In the trailer for The Case Of, you say, “This little girl’s homicide to this date has not been resolved. In my opinion, I think we can change that right now.” In the end, were you able to do that with this re-investigation?
The answer is yes, with a caveat that putting handcuffs on someone, in my estimation, would be the ultimate end, and, of course, convicting that person in a court of law. Whether that happens or not is up to other people above and beyond the seven experts who worked on this show. I feel safe and very confident to say that when the seven of us sat around the table in the final day of shooting, and we put all of our information together — all the evidence we learned, some old, some brand new, some reinforced by newer technologies and science — we feel very firm and very much convinced [about] who it is we’re going to name at the end.
You are going to name who you think committed this crime?
That’s pretty amazing, after all this time.

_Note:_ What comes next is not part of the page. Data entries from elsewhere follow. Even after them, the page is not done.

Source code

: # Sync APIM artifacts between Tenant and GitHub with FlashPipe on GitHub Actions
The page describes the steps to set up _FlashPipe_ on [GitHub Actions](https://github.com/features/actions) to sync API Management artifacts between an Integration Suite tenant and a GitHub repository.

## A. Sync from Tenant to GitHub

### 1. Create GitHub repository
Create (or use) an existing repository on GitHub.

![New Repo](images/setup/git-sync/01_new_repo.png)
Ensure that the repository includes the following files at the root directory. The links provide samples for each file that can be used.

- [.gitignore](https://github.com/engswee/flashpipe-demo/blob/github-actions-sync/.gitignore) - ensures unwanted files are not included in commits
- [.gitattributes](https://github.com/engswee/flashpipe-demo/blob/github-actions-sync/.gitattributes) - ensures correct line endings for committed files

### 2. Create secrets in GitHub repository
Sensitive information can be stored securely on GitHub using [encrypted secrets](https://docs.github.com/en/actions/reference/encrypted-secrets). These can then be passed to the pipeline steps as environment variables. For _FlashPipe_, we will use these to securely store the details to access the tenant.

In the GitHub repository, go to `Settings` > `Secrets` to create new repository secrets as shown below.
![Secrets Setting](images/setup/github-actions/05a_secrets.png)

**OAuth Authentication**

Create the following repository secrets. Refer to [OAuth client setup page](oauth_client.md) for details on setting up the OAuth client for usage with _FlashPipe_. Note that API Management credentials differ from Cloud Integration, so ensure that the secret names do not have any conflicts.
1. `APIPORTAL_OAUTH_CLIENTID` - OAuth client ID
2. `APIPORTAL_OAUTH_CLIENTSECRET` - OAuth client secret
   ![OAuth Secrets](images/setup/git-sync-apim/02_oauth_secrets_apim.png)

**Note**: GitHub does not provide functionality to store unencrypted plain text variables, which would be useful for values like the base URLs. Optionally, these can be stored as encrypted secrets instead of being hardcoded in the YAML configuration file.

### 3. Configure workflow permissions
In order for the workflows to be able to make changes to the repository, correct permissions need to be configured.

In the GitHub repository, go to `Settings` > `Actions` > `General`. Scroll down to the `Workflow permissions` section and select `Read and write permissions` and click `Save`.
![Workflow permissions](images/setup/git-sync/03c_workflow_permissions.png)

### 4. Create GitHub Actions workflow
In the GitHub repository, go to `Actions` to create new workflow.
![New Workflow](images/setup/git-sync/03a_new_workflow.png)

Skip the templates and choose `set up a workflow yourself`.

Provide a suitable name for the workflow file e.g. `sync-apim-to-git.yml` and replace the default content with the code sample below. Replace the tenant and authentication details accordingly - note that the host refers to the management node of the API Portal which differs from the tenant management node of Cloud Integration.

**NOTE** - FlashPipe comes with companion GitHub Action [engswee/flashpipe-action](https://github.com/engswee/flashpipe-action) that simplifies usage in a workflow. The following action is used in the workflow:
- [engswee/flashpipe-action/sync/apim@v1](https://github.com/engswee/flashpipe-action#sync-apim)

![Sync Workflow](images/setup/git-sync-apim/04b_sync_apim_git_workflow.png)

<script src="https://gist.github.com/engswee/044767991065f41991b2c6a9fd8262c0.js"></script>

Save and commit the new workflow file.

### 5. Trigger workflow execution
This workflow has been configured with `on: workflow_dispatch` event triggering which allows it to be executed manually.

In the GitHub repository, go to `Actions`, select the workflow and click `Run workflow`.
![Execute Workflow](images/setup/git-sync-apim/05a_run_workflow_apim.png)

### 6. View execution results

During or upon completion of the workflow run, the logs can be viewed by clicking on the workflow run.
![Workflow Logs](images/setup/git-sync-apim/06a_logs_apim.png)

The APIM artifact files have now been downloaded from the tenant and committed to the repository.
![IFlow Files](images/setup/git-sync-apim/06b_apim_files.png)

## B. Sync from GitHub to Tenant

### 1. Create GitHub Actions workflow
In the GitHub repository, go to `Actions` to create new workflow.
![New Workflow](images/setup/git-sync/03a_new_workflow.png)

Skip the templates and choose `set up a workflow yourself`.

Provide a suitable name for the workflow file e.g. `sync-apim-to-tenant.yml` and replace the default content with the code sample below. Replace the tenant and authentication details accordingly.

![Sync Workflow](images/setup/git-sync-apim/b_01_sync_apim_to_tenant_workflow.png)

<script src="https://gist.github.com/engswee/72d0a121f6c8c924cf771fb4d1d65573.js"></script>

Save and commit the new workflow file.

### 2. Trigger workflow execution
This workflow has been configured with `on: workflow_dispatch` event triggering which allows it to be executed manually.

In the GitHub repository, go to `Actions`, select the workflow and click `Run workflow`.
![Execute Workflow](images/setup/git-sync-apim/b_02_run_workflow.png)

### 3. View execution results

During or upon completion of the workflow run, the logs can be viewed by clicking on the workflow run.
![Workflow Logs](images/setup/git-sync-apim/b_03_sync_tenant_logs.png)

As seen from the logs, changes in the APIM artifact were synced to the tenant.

Well, we have seven of the best experts in the country, if not the world, working this case — for the second time in some cases. We had the archival information, the historical information, and we also had all the new evidence that was gathered over the years and even in the last few months, in preparation for this show. If it existed out there in the way of evidence, either inculpatory or exculpatory, we had it. We feel very firm in rendering an opinion within the last 15 minutes of the show.
Why is it so important to provide closure at this point? Some people may say, “It’s 20 years later, why are so many resources being devoted to this particular cold case?” Does it maybe deter other crimes from happening, if a case is solved this far past when it occurred?
If we as a species, as human beings, can’t protect the youngest and the most innocent among us, then we fail. Short of protecting them, when something bad does happen to them, death or an assault of some sort, then we owe it to that victim, and we owe it to every other child or innocent victim out there, to bring justice. Of all people, a six-year-old girl who had a lot to live for and did absolutely nothing wrong — I mean, no six-year-old could bring murder upon herself — she was, in fact, murdered. For these almost 20 years, there’s been a person out there who knows exactly what happened and maybe some other people who did some things to cover the tracks there. We’re going to put it out there and make it public. It depends on how you define whether justice is served or not, but this is going to be the closest we can get, or anyone has gotten as far as I’m concerned, in the conclusion of Monday night’s show.
The Case Of: JonBenét Ramsey premieres Sept. 18 at 8:30 p.m. on CBS, and concludes Sept. 19 at 9 p.m.